Second, not all lustration programs can be assimilated to purges because not all of them result in job loss and not all of them punish leaders of the ancien regime. As mentioned before, the Polish lustration program of 1997 did not dismiss those who lied about their past collaboration with SB. Instead, their names were published in the state gazette, for voters to decide whether they wanted to use this piece of sensitive information in elections (and not vote for former secret collaborators). In addition, accusation-based lustration comes closer to a purge program than confession-based lustration, since the former targets collaboration with the repressive regime, while the latter only targets efforts to hide that collaboration. Indeed, no punishment is levied on those who admit to their past involvement with the communist regime, regardless of how extensive that involvement really was. And note that most of the lustrati have ‘confessed’ their past in their declarations.
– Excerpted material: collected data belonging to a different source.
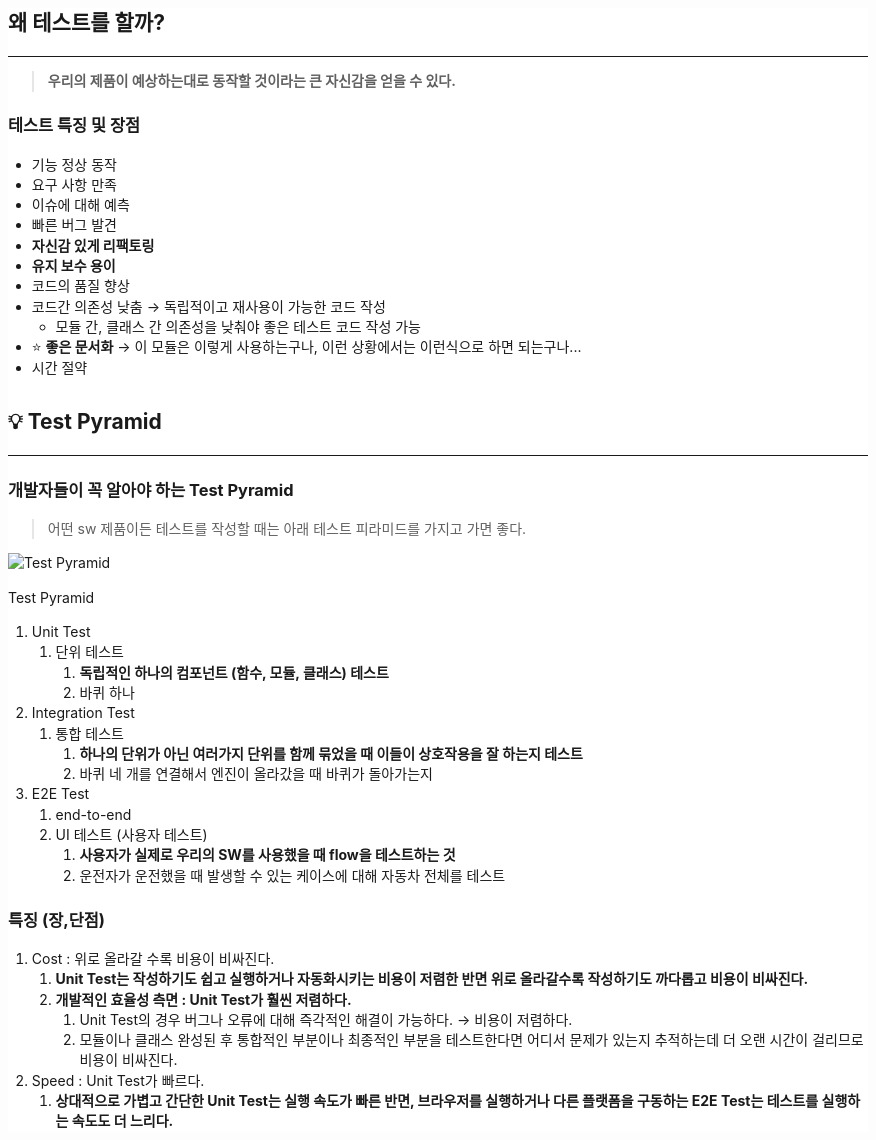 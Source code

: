 ## 왜 테스트를 할까?

---

> **우리의 제품이 예상하는대로 동작할 것이라는 큰 자신감을 얻을 수 있다.**
> 

### 테스트 특징 및 장점

- 기능 정상 동작
- 요구 사항 만족
- 이슈에 대해 예측
- 빠른 버그 발견
- **자신감 있게 리팩토링**
- **유지 보수 용이**
- 코드의 품질 향상
- 코드간 의존성 낮춤 → 독립적이고 재사용이 가능한 코드 작성
    - 모듈 간, 클래스 간 의존성을 낮춰야 좋은 테스트 코드 작성 가능
- ⭐️ **좋은 문서화** → 이 모듈은 이렇게 사용하는구나, 이런 상황에서는 이런식으로 하면 되는구나...
- 시간 절약

## 💡 Test Pyramid

---

### 개발자들이 꼭 알아야 하는 Test Pyramid

> 어떤 sw 제품이든 테스트를 작성할 때는 아래 테스트 피라미드를 가지고 가면 좋다.
> 

![Test Pyramid](https://s3-us-west-2.amazonaws.com/secure.notion-static.com/8f1ad776-5fc9-4a04-bd73-4ae02bc09135/Untitled.png)

Test Pyramid

1. Unit Test
    1. 단위 테스트 
        1. **독립적인 하나의 컴포넌트 (함수, 모듈, 클래스) 테스트**
        2. 바퀴 하나
2. Integration Test
    1. 통합 테스트
        1. **하나의 단위가 아닌 여러가지 단위를 함께 묶었을 때 이들이 상호작용을 잘 하는지 테스트**
        2. 바퀴 네 개를 연결해서 엔진이 올라갔을 때 바퀴가 돌아가는지
3. E2E Test
    1. end-to-end
    2. UI 테스트 (사용자 테스트)
        1. **사용자가 실제로 우리의 SW를 사용했을 때 flow을 테스트하는 것**
        2. 운전자가 운전했을 때 발생할 수 있는 케이스에 대해 자동차 전체를 테스트

### 특징 (장,단점)

1. Cost : 위로 올라갈 수록 비용이 비싸진다.
    1. **Unit Test는 작성하기도 쉽고 실행하거나 자동화시키는 비용이 저렴한 반면 위로 올라갈수록 작성하기도 까다롭고 비용이 비싸진다.**
    2. **개발적인 효율성 측면 : Unit Test가 훨씬 저렴하다.**
        1. Unit Test의 경우 버그나 오류에 대해 즉각적인 해결이 가능하다. → 비용이 저렴하다.
        2. 모듈이나 클래스 완성된 후 통합적인 부분이나 최종적인 부분을 테스트한다면 어디서 문제가 있는지 추적하는데 더 오랜 시간이 걸리므로 비용이 비싸진다.
2. Speed : Unit Test가 빠르다.
    1. **상대적으로 가볍고 간단한 Unit Test는 실행 속도가 빠른 반면, 브라우저를 실행하거나 다른 플랫폼을 구동하는 E2E Test는 테스트를 실행하는 속도도 더 느리다.**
Third, the lustrati had recourse to courts, and could appeal lustration verdicts denying their right to occupy public office in national courts and in the European Court of Human Rights. Some verdicts were overturned as a result, thus protecting the lustrati from being fired or demoted. Political formations representing the lustrati were also able to petition the Constitutional Court against the lustration laws, sometimes completely blocking them (as in Romania and Poland in 2006-7) and often invalidating their most radical provisions (as in Poland in 1998). In addition, in many countries, lustration verdicts were decided by the courts (not the Ministry of Interior or independent state agencies), although lustration is an administrative, non-judicial transitional justice measure. Court involvement in deciding the lustration verdict has provided consistency across cases, and a guarantee that verdicts accord – procedurally and substantially – with the legislation in force. By contrast, purge victims had far fewer means of legal redress at their disposal. Often they had none. Perhaps that’s because Eastern Europe democratized very late, when judicial review mechanisms and the rules of the democratic game were already well instituted.
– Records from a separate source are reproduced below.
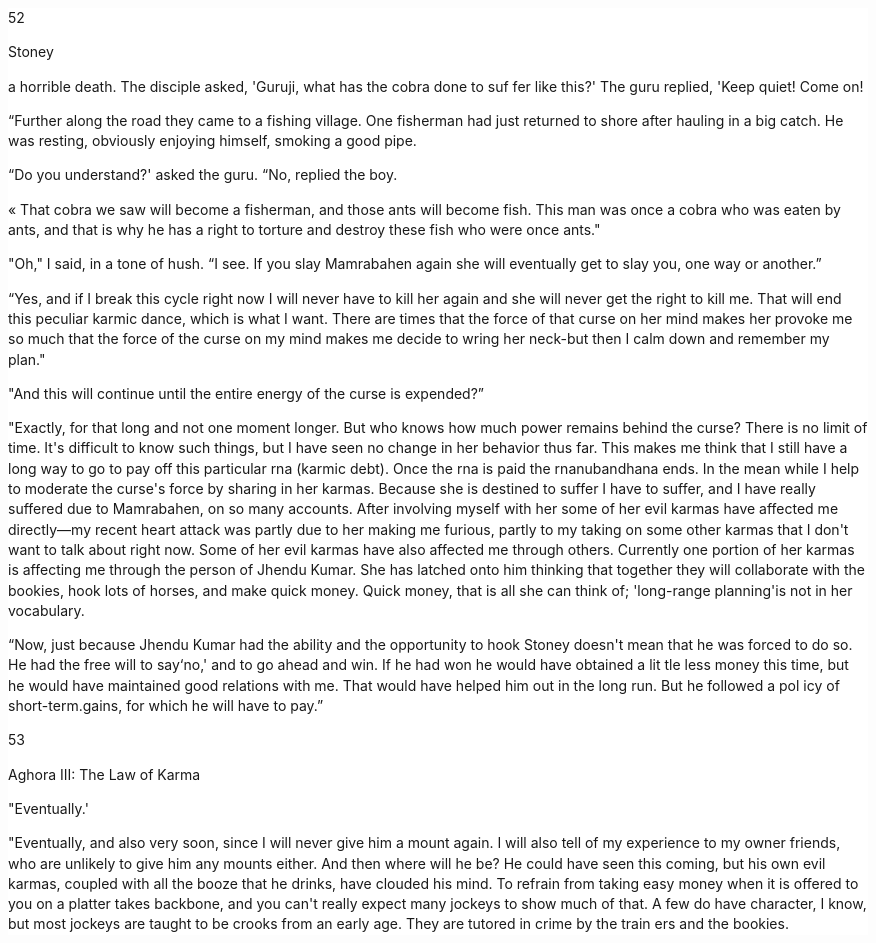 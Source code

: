 52 

Stoney 

a horrible death. The disciple asked, 'Guruji, what has the cobra done to suf fer like this?' The guru replied, 'Keep quiet! Come on! 

“Further along the road they came to a fishing village. One fisherman had just returned to shore after hauling in a big catch. He was resting, obviously enjoying himself, smoking a good pipe. 

“Do you understand?' asked the guru. “No, replied the boy. 

« That cobra we saw will become a fisherman, and those ants will become fish. This man was once a cobra who was eaten by ants, and that is why he has a right to torture and destroy these fish who were once ants." 

"Oh," I said, in a tone of hush. “I see. If you slay Mamrabahen again she will eventually get to slay you, one way or another.” 

“Yes, and if I break this cycle right now I will never have to kill her again and she will never get the right to kill me. That will end this peculiar karmic dance, which is what I want. There are times that the force of that curse on her mind makes her provoke me so much that the force of the curse on my mind makes me decide to wring her neck-but then I calm down and remember my plan." 

"And this will continue until the entire energy of the curse is expended?” 

"Exactly, for that long and not one moment longer. But who knows how much power remains behind the curse? There is no limit of time. It's difficult to know such things, but I have seen no change in her behavior thus far. This makes me think that I still have a long way to go to pay off this particular rna (karmic debt). Once the rna is paid the rnanubandhana ends. In the mean while I help to moderate the curse's force by sharing in her karmas. Because she is destined to suffer I have to suffer, and I have really suffered due to Mamrabahen, on so many accounts. After involving myself with her some of her evil karmas have affected me directly—my recent heart attack was partly due to her making me furious, partly to my taking on some other karmas that I don't want to talk about right now. Some of her evil karmas have also affected me through others. Currently one portion of her karmas is affecting me through the person of Jhendu Kumar. She has latched onto him thinking that together they will collaborate with the bookies, hook lots of horses, and make quick money. Quick money, that is all she can think of; 'long-range planning'is not in her vocabulary. 

“Now, just because Jhendu Kumar had the ability and the opportunity to hook Stoney doesn't mean that he was forced to do so. He had the free will to say‘no,' and to go ahead and win. If he had won he would have obtained a lit tle less money this time, but he would have maintained good relations with me. That would have helped him out in the long run. But he followed a pol icy of short-term.gains, for which he will have to pay.” 

53 

Aghora III: The Law of Karma 

"Eventually.' 

"Eventually, and also very soon, since I will never give him a mount again. I will also tell of my experience to my owner friends, who are unlikely to give him any mounts either. And then where will he be? He could have seen this coming, but his own evil karmas, coupled with all the booze that he drinks, have clouded his mind. To refrain from taking easy money when it is offered to you on a platter takes backbone, and you can't really expect many jockeys to show much of that. A few do have character, I know, but most jockeys are taught to be crooks from an early age. They are tutored in crime by the train ers and the bookies.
Last, all lustration programs were implemented with the declared scope of strengthening democracy, but purges did not have democracy as their most important goal. Direct connections between lustration and democracy are difficult to draw, but note that lustration has not impeded democratization. Countries that adopted lustration (Central Europe and the Baltic states) are more democratic today than countries that did not adopt it (the Balkan states and all former Soviet republics but Latvia, Lithuania and Estonia). By contrast, many purges left the country less democratic and severely weakened the rule of law, perpetuating the cycle of violence.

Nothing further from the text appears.